Pista da Marquês de Sapucaí: Refit vai patrocinar carnaval do RJ

O patrocínio relâmpago da Refit, 2ª maior devedora do estado, ao carnaval do RJ

Nos últimos dias, a tensão predominou nos barracões das escolas de samba do Grupo Especial do Rio de Janeiro. Algumas temiam até não ter o dinheiro suficiente para pagar o transporte dos carros alegóricos para a Marquês de Sapucaí. Nesta quinta (20), porém, a salvação chegou: um patrocínio de R$ 20,5 milhões da Refinaria de Petróleos de Manguinhos (Refit).

A notícia foi dada em primeira mão pelo jornal O Globo. Na reportagem, o subsecretário de Grandes Eventos do governo de Wilson Witzel, Ruan Lira, comemorou o patrocínio, depois que a Light pulou fora do negócio. O que chama a atenção é que a parceria com a Liesa, intermediada pelo estado, acontece com uma das maiores devedoras de impostos em território fluminense.

Os números são conflitantes, mas, de acordo com documentos que constam de uma ação que corre na 2ª Vara de Fazenda Pública do Tribunal de Justiça do Rio, a Refit possuía, em janeiro de 2019, nada menos do que 207 débitos inscritos em Dívida Ativa com o estado. O valor, à época, ultrapassava R$ 5,1 bilhões. Já dados de setembro passado, do gabinete do deputado Luiz Paulo (PSDB), levantados na CPI da Dívida Ativa, mostram um valor de R$ 3,4 bilhões. Fato é que a empresa é a segunda maior devedora.
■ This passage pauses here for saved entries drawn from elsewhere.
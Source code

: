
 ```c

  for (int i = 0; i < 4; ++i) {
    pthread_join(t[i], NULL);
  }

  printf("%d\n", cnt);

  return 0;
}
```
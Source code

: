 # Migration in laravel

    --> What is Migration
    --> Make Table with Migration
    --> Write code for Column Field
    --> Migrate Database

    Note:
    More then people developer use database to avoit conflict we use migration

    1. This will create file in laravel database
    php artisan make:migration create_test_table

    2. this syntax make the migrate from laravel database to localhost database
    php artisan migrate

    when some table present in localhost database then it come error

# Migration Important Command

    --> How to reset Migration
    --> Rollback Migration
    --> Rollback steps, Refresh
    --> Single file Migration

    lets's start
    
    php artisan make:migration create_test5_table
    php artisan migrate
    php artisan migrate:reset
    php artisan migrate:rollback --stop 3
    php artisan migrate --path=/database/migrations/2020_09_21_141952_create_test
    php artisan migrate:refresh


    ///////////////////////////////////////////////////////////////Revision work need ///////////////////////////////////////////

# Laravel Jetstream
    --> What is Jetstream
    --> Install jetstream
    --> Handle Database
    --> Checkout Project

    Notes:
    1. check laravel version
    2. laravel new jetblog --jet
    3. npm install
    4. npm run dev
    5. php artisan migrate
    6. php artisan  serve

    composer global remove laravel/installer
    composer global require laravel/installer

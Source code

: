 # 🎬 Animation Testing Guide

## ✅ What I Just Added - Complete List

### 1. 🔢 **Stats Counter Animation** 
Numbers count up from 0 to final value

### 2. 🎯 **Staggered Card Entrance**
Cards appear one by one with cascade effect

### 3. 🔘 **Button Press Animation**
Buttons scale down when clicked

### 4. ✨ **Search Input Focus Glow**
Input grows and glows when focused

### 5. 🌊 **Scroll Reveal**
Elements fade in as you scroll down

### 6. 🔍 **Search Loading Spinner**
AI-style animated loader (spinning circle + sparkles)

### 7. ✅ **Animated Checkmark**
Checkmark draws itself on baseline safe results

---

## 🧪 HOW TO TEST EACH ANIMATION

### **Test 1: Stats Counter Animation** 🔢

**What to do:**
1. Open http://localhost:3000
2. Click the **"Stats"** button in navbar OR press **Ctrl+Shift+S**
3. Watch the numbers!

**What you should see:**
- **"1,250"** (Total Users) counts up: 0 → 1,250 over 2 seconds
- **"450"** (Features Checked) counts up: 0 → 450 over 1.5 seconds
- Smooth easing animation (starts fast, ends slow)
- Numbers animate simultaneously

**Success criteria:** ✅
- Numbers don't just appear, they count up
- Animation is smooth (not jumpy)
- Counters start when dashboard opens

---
O caso das dívidas também foi noticiado nesta sexta (21) pelo “Correio da Manhã”.

“Novo modelo de PPP”

A reportagem de O Globo – que tem um camarote na Marquês de Sapucaí com a Refit como um dos patrocinadores – trata o desfecho das negociações como um “final feliz”. Mas a história é cercada de lacunas. O texto também classifica a iniciativa como uma “parceria público-privada”. Mas os envolvidos afirmam que não haverá isenção fiscal. O dinheiro parte apenas da empresa. Nesse “novo modelo de PPP”, o estado teria somente ajudado nas negociações com uma de suas maiores devedoras.

“As contrapartidas são negociadas diretamente entre a Refit e a Liesa, e devem envolver ações publicitárias e exploração da marca na Avenida”, diz o texto de O Globo. Ou seja, a empresa deu R$ 20,5 milhões do dia para a noite, mas mal há a certeza da forma de compensação.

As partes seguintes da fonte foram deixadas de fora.